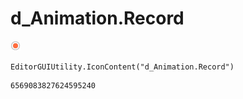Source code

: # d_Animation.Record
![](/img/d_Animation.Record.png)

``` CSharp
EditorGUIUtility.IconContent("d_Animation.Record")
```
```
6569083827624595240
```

---

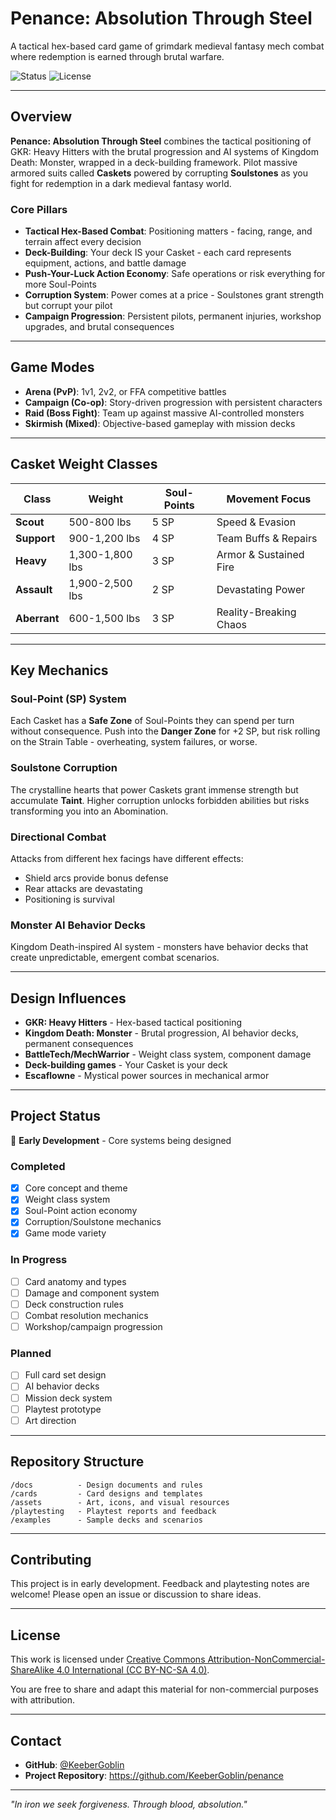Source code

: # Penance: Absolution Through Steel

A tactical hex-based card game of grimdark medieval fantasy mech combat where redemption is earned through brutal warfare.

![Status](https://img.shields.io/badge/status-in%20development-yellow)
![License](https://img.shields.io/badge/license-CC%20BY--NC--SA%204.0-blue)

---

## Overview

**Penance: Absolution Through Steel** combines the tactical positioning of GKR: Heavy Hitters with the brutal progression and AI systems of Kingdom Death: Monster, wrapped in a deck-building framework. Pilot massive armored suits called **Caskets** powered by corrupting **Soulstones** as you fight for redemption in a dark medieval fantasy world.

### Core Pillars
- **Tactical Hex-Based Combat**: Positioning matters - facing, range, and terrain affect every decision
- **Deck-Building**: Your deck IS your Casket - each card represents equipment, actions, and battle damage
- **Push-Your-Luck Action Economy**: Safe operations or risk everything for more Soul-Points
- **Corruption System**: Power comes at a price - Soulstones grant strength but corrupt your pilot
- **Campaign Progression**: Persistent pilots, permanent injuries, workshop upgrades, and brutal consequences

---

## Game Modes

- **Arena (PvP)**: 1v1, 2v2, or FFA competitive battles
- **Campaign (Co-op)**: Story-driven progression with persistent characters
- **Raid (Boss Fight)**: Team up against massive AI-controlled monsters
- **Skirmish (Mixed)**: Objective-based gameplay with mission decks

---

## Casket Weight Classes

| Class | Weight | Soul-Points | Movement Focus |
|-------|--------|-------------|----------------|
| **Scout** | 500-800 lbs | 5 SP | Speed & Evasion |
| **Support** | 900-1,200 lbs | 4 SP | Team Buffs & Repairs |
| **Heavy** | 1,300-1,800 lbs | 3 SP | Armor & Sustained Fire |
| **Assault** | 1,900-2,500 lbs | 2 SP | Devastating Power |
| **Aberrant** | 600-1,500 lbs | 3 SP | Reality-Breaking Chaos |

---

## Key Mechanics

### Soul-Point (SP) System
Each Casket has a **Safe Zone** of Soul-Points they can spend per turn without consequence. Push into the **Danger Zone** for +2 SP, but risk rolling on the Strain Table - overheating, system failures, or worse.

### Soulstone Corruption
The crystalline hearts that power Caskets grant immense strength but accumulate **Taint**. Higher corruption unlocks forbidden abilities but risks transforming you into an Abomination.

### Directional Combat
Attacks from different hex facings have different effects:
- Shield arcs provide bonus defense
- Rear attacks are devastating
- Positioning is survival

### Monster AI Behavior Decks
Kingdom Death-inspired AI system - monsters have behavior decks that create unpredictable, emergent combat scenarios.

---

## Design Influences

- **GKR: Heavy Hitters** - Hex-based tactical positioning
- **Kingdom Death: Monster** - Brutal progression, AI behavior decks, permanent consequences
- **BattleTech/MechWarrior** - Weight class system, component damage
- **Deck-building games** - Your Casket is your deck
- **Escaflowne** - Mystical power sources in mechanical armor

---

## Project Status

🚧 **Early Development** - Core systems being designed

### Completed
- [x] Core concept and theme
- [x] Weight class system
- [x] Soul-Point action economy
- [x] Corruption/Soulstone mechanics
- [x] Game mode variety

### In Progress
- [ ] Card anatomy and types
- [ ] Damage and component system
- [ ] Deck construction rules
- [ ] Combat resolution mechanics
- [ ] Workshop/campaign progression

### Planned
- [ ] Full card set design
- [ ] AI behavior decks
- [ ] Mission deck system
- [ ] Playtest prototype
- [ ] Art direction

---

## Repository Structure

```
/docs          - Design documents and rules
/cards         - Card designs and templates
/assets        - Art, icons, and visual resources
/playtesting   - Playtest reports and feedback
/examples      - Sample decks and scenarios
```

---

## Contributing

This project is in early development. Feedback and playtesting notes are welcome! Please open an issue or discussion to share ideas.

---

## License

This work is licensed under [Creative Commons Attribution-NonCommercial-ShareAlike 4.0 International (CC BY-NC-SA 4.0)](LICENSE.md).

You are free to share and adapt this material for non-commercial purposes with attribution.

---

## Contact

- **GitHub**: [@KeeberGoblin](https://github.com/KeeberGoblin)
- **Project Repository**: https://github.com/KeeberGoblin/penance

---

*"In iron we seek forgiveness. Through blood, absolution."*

--- What is needed ---
Once you find the line with "This project is" above, print it and every line after it up to and including the line with "iron we seek", exactly as written and nothing else.

--- Output ---
This project is in early development. Feedback and playtesting notes are welcome! Please open an issue or discussion to share ideas.

---

## License

This work is licensed under [Creative Commons Attribution-NonCommercial-ShareAlike 4.0 International (CC BY-NC-SA 4.0)](LICENSE.md).

You are free to share and adapt this material for non-commercial purposes with attribution.

---

## Contact

- **GitHub**: [@KeeberGoblin](https://github.com/KeeberGoblin)
- **Project Repository**: https://github.com/KeeberGoblin/penance

---

*"In iron we seek forgiveness. Through blood, absolution."*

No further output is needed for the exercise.